Exercise goal »
Nothing besides a number belongs in the answer, which is how many lines of the listing contain the string "copy".

Data supplied »

◇ ◇ ◇

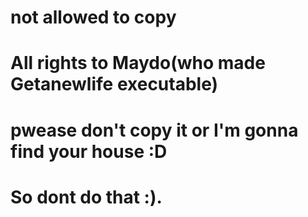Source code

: # not allowed to copy
# All rights to Maydo(who made Getanewlife executable)
# pwease don't copy it or I'm gonna find your house :D
# So dont do that :).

◇ ◇ ◇

Result of the task »
2